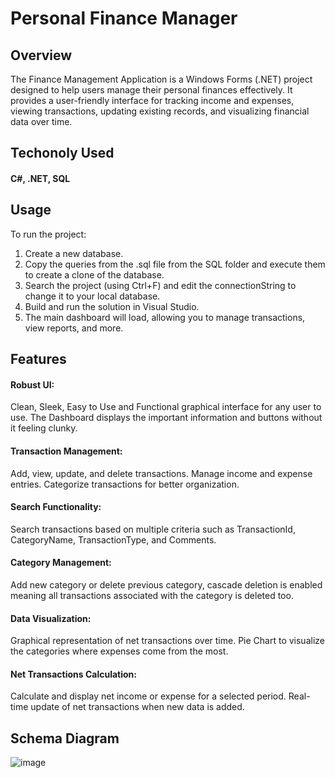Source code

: 
# Personal Finance Manager

## Overview

The Finance Management Application is a Windows Forms (.NET) project designed to help users manage their personal finances effectively. It provides a user-friendly interface for tracking income and expenses, viewing transactions, updating existing records, and visualizing financial data over time.

## Techonoly Used
#### C#, .NET, SQL

## Usage
To run the project:
1. Create a new database.
2. Copy the queries from the .sql file from the SQL folder and execute them to create a clone of the database.
3. Search the project (using Ctrl+F) and edit the connectionString to change it to your local database.
4. Build and run the solution in Visual Studio.
5. The main dashboard will load, allowing you to manage transactions, view reports, and more.
## Features
#### Robust UI:
Clean, Sleek, Easy to Use and Functional graphical interface for any user to use. The Dashboard displays the important information and buttons without it feeling clunky.
#### Transaction Management:
Add, view, update, and delete transactions.
Manage income and expense entries.
Categorize transactions for better organization.
#### Search Functionality:
Search transactions based on multiple criteria such as TransactionId, CategoryName, TransactionType, and Comments.
#### Category Management:
Add new category or delete previous category, cascade deletion is enabled meaning all transactions associated with the category is deleted too. 
#### Data Visualization:
Graphical representation of net transactions over time. Pie Chart to visualize the categories where expenses come from the most.
#### Net Transactions Calculation:
Calculate and display net income or expense for a selected period.
Real-time update of net transactions when new data is added.

## Schema Diagram
![image](https://github.com/user-attachments/assets/ceb68113-24ff-4447-87b0-a0b57c123bc9)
::::
State only how many lines in the material include "user".

## Answer box:
3